We have permanently set the rating of ethanol at 4 because of the extreme importance it plays in supporting corn demand and price.

The Biden Administration’s proposed executive orders are a mixed bag for ethanol. On one hand, “Increasing the use of biofuels” is a day-one priority. That’s good. However, on the same list is a proviso to “modify the Clean Air Act’s auto and light truck fuel economy standards to ensure 100% of new vehicles sold in 2035 are zero emissions”.  Aggressively moving to electric vehicles is an important part of the Green New Deal; ethanol may be sacrificed to give a win to its sponsors.
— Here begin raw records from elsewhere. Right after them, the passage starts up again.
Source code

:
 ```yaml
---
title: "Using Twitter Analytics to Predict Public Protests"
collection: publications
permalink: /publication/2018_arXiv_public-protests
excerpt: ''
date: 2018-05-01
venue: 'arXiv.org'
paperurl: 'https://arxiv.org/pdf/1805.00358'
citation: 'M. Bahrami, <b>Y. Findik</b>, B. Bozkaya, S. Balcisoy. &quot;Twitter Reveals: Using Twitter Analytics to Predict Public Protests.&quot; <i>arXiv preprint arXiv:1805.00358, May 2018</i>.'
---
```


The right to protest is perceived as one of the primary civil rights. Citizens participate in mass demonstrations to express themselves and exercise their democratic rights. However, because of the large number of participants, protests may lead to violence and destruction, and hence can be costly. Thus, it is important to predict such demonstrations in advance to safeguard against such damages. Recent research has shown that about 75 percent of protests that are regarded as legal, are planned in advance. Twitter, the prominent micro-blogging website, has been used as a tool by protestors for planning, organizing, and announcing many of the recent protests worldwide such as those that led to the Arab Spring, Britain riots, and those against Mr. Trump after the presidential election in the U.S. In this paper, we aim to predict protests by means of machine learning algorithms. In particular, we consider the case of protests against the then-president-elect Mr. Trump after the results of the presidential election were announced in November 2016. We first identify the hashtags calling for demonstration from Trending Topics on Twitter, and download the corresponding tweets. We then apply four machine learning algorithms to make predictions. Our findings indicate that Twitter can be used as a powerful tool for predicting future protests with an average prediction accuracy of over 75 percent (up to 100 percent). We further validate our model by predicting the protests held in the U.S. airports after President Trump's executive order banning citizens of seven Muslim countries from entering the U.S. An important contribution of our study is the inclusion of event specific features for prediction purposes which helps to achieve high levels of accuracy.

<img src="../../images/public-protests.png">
 The environmental community sees solar and wind energy as critical components in climate change/CO2 reduction. Hydro and nuclear power are zero emissions but find little favor from environmentalists. Fuels like natural gas and ethanol are called bridge fuels in that over time environmentalists believe they will be replaced by solar, wind, and electrically powered vehicles (EV). The environmental groups are working hard to ensure that these bridge fuels are weaned out of the economy as quickly as possible.
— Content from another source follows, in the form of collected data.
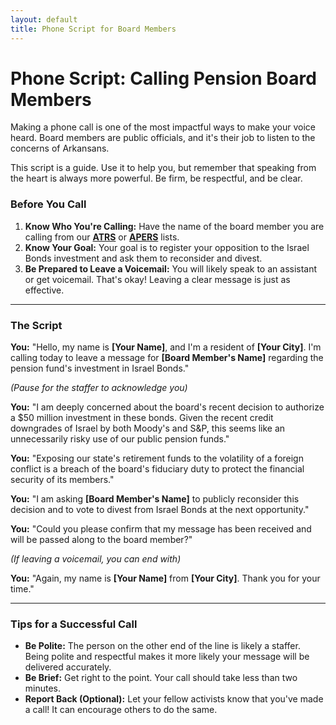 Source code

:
 ```yaml
---
layout: default
title: Phone Script for Board Members
---
```

# Phone Script: Calling Pension Board Members

Making a phone call is one of the most impactful ways to make your voice heard. Board members are public officials, and it's their job to listen to the concerns of Arkansans.

This script is a guide. Use it to help you, but remember that speaking from the heart is always more powerful. Be firm, be respectful, and be clear.

### Before You Call

1.  **Know Who You're Calling:** Have the name of the board member you are calling from our **[ATRS](../key-officials/atrs-board-of-trustees.md)** or **[APERS](../key-officials/apers-board-of-trustees.md)** lists.
2.  **Know Your Goal:** Your goal is to register your opposition to the Israel Bonds investment and ask them to reconsider and divest.
3.  **Be Prepared to Leave a Voicemail:** You will likely speak to an assistant or get voicemail. That's okay! Leaving a clear message is just as effective.

---

### The Script

**You:** "Hello, my name is **[Your Name]**, and I'm a resident of **[Your City]**. I'm calling today to leave a message for **[Board Member's Name]** regarding the pension fund's investment in Israel Bonds."

*(Pause for the staffer to acknowledge you)*

**You:** "I am deeply concerned about the board's recent decision to authorize a \$50 million investment in these bonds. Given the recent credit downgrades of Israel by both Moody's and S&P, this seems like an unnecessarily risky use of our public pension funds."

**You:** "Exposing our state's retirement funds to the volatility of a foreign conflict is a breach of the board's fiduciary duty to protect the financial security of its members."

**You:** "I am asking **[Board Member's Name]** to publicly reconsider this decision and to vote to divest from Israel Bonds at the next opportunity."

**You:** "Could you please confirm that my message has been received and will be passed along to the board member?"

*(If leaving a voicemail, you can end with)*

**You:** "Again, my name is **[Your Name]** from **[Your City]**. Thank you for your time."

---

### Tips for a Successful Call

* **Be Polite:** The person on the other end of the line is likely a staffer. Being polite and respectful makes it more likely your message will be delivered accurately.
* **Be Brief:** Get right to the point. Your call should take less than two minutes.
* **Report Back (Optional):** Let your fellow activists know that you've made a call! It can encourage others to do the same.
Ethanol producers find themselves in the unenviable position of being opposed by both environmental groups and petroleum producers and refiners. The petroleum industry feels unfairly burdened by the extra handling ethanol requires and the impact it has on reducing the volume of gasoline sold. Everyone will be watching to see how the new administration handles Small-Refinery Exemptions (RFS Waivers) that the ethanol industry has been battling since 2013.
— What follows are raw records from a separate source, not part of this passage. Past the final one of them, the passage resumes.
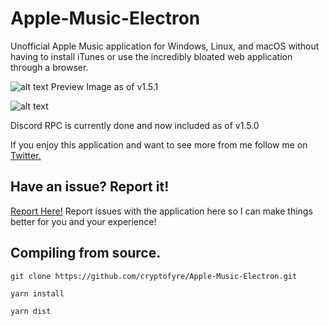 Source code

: # Apple-Music-Electron
Unofficial Apple Music application for Windows, Linux, and macOS without having to install iTunes or use the incredibly bloated web application through a browser.

![alt text](https://i.imgur.com/liNf6WL.png "Preview Image as of v1.5.1")
Preview Image as of v1.5.1

![alt text](https://i.imgur.com/zpVi3d6.png "Discord RPC 1.5.5")

Discord RPC is currently done and now included as of v1.5.0

If you enjoy this application and want to see more from me follow me on [Twitter.](https://www.twitter.com/cryptofyre)
## Have an issue? Report it!
[Report Here!](https://github.com/cryptofyre/Apple-Music-Electron/issues)
Report issues with the application here so I can make things better for you and your experience!



## Compiling from source.
```
git clone https://github.com/cryptofyre/Apple-Music-Electron.git

yarn install

yarn dist
```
Animal Ag and Nutrient Management Level 3, Considerable Danger

The 1972 amendments to the Clean Water Act established federal jurisdiction over “navigable waters,” defined in the Act as “waters of the United States.” The rule just recently revised and finalized in 2020 provided a much clearer definition of which water bodies and wetlands are protected by regulatory agencies. The Biden administration has signaled an interest to revisit this definition. Stay tuned.

We are also watching closely the impact that rising feed prices will have on livestock farmers.  Livestock prices have not kept pace with increases in prices for corn, wheat, and soybeans, which puts downward pressure on profitability.

It was also notable that McDonalds is introducing plant-based burgers to its menu following the lead of Burger King.  The plant burger, called McPlant, will be introduced in 2021 in the U.S. after being test-marketed last year in Canada. The plant burgers will be positioned as a better choice for the environment and animal welfare.

Senate and House Ag Committee Bipartisanship, Level 3, Considerable Danger

A bright spot in U.S. politics for decades is the bipartisan cooperation in the House and Senate Ag Committees.  The committees have always been able to balance rural and urban needs as well as partisan priorities. We are concerned that the recent loss of House Ag Committee Chair Collin Petersen could upset the balance as new leaders learn to satisfy the many competing interests.

As conditions change, we’ll do our best to alert you on these issues and tell you if they’re moving up or down the “danger list.” For now, we recommend:

  • Joining an organization like Farm Bureau or other Ag livestock for commodity organizations will help you see what is coming and how they can plan accordingly.
  • Lend your voice to shape legislation, both in writing and by attending public hearings.
  • Take action to stay in front the situation. For example, every livestock farm should implement a nutrient management plant with the guidance of local soil and water associations or the NRCS.